* **ASSIGNED TASK**:
Select the lines below containing the word "intervalID".

EXCERPTED RECORDS START

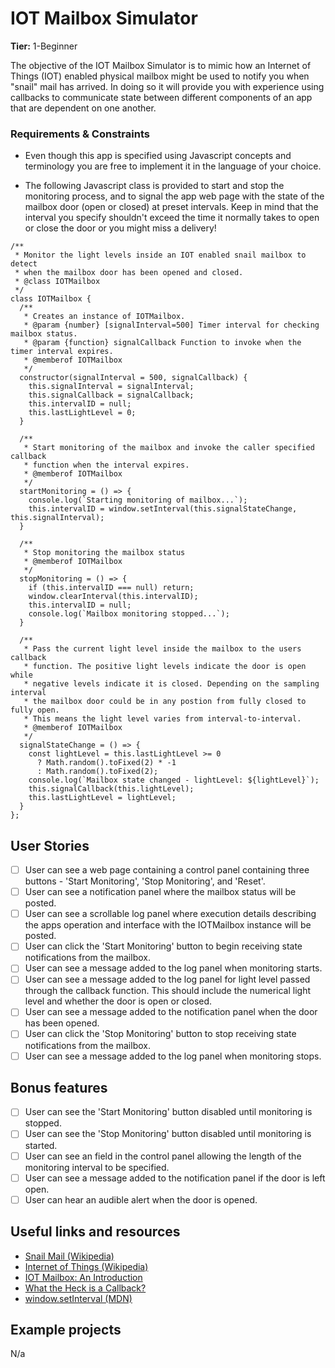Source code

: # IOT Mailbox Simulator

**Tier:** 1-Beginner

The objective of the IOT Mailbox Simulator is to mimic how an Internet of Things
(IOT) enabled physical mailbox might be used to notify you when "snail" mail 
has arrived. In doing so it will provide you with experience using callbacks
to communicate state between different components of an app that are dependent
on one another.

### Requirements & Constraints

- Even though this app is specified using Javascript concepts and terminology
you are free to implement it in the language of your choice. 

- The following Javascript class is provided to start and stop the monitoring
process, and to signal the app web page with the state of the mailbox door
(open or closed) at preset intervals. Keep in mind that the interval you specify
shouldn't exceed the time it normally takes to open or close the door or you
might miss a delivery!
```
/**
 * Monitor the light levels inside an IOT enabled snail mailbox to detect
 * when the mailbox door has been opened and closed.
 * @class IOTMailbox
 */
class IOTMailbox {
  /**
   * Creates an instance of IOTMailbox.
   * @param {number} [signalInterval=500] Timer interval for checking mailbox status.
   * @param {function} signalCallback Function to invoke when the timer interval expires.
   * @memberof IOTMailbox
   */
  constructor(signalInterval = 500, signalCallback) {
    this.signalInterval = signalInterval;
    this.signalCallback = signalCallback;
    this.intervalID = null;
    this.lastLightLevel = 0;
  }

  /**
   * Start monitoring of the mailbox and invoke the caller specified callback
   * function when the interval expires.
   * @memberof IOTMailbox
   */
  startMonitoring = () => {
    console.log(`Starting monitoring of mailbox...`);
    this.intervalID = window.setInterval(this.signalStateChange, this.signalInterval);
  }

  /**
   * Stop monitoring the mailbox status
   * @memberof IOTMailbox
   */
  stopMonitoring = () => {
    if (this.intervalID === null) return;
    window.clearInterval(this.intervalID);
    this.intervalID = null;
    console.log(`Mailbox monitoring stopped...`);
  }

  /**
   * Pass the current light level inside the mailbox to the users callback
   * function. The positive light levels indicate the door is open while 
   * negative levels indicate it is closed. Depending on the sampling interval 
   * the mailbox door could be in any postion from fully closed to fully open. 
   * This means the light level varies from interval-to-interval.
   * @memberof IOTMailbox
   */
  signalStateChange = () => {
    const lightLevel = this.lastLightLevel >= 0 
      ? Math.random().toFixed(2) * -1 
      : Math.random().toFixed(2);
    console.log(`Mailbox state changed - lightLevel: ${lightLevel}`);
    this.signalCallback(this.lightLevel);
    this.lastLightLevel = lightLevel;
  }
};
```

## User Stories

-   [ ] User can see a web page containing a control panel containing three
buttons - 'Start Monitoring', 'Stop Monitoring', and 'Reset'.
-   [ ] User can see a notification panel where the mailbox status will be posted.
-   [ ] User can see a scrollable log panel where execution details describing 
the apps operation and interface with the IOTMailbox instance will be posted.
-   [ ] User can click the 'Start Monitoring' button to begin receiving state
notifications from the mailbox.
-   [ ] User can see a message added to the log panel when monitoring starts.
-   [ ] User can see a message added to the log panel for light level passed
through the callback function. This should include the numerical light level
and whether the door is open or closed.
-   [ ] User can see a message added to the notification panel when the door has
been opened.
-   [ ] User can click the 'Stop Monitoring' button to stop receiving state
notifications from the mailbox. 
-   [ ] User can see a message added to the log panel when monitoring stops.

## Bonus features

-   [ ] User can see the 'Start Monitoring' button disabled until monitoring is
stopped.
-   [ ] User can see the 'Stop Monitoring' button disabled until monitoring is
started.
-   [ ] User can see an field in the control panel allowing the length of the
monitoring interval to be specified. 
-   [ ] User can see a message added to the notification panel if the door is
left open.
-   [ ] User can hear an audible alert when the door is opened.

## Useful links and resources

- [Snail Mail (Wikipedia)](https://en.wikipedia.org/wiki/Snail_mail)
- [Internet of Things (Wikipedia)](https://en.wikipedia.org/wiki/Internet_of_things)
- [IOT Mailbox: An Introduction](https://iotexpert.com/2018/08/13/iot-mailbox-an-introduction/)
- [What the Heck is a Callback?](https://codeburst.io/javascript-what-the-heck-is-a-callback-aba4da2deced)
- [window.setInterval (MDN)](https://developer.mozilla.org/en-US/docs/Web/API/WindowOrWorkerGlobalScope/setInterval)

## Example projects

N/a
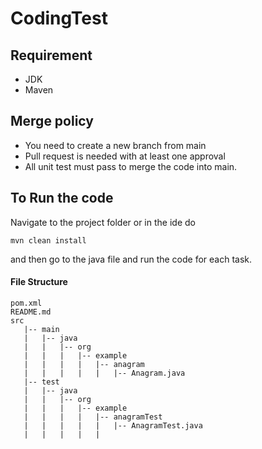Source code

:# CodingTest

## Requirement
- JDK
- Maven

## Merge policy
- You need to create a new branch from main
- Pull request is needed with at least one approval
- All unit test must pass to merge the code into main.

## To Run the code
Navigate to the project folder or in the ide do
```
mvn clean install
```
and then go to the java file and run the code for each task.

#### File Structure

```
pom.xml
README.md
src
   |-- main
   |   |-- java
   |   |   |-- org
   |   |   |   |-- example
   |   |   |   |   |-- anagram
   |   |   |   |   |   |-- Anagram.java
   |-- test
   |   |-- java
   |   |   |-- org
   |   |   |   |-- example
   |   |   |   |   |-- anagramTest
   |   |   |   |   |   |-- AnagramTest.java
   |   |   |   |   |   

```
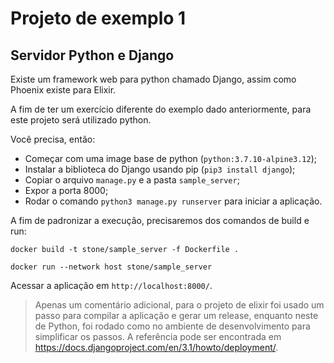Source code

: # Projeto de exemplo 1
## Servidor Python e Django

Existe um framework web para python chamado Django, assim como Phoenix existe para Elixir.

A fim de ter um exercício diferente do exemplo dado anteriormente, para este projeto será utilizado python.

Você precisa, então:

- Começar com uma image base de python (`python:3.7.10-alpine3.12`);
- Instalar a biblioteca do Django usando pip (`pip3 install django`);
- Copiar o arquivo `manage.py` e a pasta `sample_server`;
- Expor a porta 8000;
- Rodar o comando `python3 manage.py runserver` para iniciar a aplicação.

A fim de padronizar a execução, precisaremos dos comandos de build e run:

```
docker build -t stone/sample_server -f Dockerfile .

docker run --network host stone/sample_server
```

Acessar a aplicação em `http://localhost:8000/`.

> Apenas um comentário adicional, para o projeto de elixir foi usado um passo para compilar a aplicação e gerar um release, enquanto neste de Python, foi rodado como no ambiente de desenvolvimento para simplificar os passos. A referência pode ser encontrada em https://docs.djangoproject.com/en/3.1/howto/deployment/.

EXCERPTED RECORDS END

* **EXERCISE RESPONSE**:
    this.intervalID = null;
    this.intervalID = window.setInterval(this.signalStateChange, this.signalInterval);
    if (this.intervalID === null) return;
    window.clearInterval(this.intervalID);
    this.intervalID = null;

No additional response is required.